Isolated, alone and lonely.

MotherDuck
Contributor

Isolated, alone and lonely.

I need to be honest about where I’m at right now. I’m struggling, and I feel incredibly isolated. Since most of my support funding ended abruptly, I’ve felt a growing sense of disconnection like I’ve quietly slipped through the cracks. Not only has my supports stoppwd abruptly, my Mum moved 3 hours away 2 weeks ago and Dad 4 hours last week. My Twin lives an hour away and I have no car to go visit them. I have no friends close by - I feel invisible. 

The emotional weight of this has been really heavy. I feel broken, dysfunctional, and stuck in what often feels like an internal hell. Day by day, I’m doing my best to stay afloat, but it's been incredibly hard to keep going. My suicidal thoughts are increasing to the point where I'm planning. All I do is lay in bed and work when I can (work is a distraction as I am a cleaner). 

A traumatic event happened to me 4 months ago and I my head is constantly telling me no one believes me. Ive had no support from this event, im on the waitlist for an organisation to call. I’m trying I really am, but even with those small steps, I still feel desperately alone and unsure of what to do. I'm trying to be honest about how I’m feeling for once, I just want to feel supported, seen, and understood, believed. 

Thanks for reading/listening

Mel

24 REPLIES 24

Re: Isolated, alone and lonely.

Hello @MotherDuck

Thank you so much for this honest and open post. We appreciate your courage immensely and we're glad to be able to support you through these more complex feelings.

Firstly, it makes so much sense that you are feeling isolated upon losing support funding. I can't imagine how overwhelming this must be for you... what supports do you have access to now? 

I am sure that the distance between yourself and your family/friends would also feel really vulnerable. Feeling isolated and invisible can truly be so heavy... I am really glad you have posted here, and I very much hope our community can help you to feel more connected and seen during this time.

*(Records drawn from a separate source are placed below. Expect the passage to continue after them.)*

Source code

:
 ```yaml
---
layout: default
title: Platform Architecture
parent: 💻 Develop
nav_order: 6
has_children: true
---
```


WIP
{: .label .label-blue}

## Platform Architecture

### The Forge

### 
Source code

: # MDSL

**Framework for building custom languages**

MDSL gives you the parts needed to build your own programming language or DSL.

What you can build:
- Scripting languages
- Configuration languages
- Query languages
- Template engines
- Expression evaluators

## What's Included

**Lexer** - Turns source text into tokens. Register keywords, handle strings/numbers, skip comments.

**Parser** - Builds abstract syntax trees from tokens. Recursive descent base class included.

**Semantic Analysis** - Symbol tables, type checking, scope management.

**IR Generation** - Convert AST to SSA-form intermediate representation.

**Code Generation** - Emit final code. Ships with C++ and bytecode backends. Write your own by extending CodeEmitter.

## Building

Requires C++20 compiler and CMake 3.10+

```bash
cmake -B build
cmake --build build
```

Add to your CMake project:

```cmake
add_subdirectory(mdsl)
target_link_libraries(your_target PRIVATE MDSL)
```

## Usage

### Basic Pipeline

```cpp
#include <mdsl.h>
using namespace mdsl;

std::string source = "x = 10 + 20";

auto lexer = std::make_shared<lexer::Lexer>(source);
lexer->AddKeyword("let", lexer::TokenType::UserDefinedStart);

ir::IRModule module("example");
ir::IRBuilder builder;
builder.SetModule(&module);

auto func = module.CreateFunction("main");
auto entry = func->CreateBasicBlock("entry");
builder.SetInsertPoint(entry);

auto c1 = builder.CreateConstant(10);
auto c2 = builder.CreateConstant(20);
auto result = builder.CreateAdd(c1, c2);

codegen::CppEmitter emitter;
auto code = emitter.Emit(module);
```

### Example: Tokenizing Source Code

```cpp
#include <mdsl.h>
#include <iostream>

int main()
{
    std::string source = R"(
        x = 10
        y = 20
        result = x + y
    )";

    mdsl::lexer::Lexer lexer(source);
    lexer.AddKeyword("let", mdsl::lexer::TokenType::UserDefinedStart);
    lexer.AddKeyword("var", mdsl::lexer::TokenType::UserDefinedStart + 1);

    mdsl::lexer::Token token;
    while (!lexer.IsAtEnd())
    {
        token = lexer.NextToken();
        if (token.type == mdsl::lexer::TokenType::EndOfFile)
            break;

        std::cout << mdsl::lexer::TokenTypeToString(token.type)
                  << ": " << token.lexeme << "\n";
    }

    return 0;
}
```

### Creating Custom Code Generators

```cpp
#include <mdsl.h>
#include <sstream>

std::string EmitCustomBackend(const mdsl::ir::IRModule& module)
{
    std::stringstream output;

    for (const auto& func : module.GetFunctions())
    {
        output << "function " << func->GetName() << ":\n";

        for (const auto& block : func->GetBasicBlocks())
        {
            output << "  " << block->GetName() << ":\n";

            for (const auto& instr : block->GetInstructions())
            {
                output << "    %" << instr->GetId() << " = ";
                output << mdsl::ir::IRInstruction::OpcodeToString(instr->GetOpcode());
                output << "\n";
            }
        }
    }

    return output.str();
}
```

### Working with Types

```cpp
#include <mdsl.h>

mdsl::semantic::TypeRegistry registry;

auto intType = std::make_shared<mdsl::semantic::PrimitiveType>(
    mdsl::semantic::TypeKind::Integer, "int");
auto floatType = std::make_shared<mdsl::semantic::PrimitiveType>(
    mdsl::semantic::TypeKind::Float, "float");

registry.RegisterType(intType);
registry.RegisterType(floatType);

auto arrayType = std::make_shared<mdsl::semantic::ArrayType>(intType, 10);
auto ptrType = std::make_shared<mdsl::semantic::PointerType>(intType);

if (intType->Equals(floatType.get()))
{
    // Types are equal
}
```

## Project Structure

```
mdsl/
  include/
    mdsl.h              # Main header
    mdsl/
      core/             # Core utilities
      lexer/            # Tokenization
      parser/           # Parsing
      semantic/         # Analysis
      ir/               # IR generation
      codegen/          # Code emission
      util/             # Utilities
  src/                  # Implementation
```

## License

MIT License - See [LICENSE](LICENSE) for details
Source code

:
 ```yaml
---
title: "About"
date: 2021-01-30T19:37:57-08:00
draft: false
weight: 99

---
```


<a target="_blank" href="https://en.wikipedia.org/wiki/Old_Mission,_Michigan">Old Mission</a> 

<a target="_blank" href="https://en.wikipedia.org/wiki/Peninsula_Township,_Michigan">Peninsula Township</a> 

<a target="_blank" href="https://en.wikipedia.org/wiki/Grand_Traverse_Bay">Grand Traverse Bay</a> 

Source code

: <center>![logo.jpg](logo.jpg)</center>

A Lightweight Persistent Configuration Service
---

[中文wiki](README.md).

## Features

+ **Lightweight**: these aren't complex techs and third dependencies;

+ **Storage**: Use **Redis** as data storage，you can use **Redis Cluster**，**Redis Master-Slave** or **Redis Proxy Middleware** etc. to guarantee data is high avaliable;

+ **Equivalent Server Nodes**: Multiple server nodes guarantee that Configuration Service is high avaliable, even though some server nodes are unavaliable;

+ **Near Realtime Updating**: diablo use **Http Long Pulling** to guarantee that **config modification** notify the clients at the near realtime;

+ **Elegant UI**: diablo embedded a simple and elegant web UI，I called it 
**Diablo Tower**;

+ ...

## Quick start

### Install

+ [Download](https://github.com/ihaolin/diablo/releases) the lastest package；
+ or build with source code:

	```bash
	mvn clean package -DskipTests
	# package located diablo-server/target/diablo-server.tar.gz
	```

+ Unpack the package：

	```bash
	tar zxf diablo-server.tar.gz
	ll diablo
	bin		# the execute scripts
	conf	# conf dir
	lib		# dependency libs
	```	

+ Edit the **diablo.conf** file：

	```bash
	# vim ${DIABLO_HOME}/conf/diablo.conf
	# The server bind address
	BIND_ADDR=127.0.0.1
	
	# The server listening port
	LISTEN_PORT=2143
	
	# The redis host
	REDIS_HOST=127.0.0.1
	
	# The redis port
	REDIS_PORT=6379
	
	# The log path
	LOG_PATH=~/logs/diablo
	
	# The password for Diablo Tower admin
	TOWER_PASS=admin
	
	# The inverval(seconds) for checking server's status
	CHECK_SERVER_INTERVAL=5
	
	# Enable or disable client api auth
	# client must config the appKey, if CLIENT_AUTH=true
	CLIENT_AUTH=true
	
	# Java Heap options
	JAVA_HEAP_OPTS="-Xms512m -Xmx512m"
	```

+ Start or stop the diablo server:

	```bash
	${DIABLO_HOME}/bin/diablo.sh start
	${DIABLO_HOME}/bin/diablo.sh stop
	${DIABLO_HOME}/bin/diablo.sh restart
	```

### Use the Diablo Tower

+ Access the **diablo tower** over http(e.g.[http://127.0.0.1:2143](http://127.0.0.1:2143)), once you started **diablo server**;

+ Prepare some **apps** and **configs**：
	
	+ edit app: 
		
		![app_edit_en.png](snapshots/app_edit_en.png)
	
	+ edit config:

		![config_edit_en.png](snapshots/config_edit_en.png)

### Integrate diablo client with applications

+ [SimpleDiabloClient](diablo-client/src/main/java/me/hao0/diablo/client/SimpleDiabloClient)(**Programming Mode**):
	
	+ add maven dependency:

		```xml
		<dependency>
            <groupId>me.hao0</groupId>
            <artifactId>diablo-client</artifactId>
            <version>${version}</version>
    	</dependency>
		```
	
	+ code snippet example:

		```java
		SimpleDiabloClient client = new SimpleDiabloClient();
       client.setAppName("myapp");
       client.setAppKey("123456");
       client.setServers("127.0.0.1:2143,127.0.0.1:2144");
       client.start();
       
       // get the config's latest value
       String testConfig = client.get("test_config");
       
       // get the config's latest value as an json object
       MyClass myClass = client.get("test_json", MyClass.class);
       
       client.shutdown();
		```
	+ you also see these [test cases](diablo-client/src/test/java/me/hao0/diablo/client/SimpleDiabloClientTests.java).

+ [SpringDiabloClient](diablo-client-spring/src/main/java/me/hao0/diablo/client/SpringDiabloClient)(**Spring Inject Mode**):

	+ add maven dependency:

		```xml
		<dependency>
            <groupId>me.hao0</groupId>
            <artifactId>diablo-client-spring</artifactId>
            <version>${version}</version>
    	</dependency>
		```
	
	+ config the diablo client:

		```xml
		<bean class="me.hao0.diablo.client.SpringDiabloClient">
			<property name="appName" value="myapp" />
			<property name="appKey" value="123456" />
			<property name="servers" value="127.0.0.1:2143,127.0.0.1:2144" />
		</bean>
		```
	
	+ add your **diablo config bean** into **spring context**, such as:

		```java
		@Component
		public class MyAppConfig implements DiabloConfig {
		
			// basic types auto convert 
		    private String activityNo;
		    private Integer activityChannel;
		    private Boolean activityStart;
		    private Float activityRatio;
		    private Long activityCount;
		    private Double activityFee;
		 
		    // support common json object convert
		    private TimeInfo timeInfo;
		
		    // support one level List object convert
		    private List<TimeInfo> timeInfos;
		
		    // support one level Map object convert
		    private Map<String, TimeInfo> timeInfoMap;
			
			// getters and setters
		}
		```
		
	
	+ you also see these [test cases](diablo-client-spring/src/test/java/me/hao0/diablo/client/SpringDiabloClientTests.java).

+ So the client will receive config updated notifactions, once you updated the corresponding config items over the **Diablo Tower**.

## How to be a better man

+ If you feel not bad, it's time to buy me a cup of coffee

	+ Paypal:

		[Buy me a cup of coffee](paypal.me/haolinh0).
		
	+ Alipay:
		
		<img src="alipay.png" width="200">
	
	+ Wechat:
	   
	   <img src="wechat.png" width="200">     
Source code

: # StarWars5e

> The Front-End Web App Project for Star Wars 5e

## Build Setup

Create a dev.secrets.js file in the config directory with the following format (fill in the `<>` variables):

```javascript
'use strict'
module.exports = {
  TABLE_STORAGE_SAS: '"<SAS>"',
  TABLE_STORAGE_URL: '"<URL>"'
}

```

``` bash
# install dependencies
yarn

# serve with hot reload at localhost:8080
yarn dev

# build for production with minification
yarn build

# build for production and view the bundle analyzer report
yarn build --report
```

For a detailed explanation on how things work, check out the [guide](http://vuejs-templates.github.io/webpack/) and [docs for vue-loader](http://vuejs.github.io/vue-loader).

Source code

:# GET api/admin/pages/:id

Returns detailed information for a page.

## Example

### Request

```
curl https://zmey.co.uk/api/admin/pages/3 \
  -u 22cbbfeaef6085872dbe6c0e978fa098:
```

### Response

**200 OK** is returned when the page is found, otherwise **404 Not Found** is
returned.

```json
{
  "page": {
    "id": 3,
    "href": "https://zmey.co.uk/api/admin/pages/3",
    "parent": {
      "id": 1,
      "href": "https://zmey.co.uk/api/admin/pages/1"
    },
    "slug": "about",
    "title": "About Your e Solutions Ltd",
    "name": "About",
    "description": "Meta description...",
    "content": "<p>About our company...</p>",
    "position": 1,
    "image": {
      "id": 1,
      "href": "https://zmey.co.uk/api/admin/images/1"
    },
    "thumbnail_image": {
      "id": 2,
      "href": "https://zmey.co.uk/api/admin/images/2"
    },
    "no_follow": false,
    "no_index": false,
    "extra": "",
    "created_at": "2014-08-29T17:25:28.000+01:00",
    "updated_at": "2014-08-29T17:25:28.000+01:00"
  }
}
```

It sounds to me like you're really needing to feel safe and connected at the moment (which is so incredibly human and understandable), so let's look at some ways you can do this from where you are, okay?

But first of all, I would really like to help you work towards feeling more safe in your body. I know you have mentioned plans/thoughts of suicide, so it would be helpful to know if you have plans to act on these thoughts tonight? You're not in any trouble, it's just helpful to know, so that I can meet you in that space and work towards safety planning with you. ☺️

I am also aware you've mentioned a traumatic experience that you haven't had support with... that alone sounds like it's creating a lot of big feelings for you, and understandably so. When you are ready, please know that you can share your experiences here, and they will be held with love, care, and most importantly, belief. 💛

Here with you, 

AuntGlow.

 

 

 

Re: Isolated, alone and lonely.

Hi Auntglow- thank you for reading and responding to me. I really appreciate that. 

Right now I have linked in with a lady from Suicide Prevention Pathways and have a meeting with her on Friday. That's it. I was seeing my social worker twice a week and my OT once a month. 

I'm not exaggerating, there is no one around me. It's very lonely. 

Truthfully I have no plans tonight, I flushed the [edited by moderator] I had saved up. [edited by moderator]

I appreciate you allowing me the space to open up about certain things but I definitely won't so that so publicly, maybe in a one on one setting I don't know. I'm just.... sad. And tired. And scared. 

[name removed by moderator]

Re: Isolated, alone and lonely.

Hi there @MotherDuck ,

 

Please check your email.

 

Also, we have made edits to your post above so that your post aligns with guidelines.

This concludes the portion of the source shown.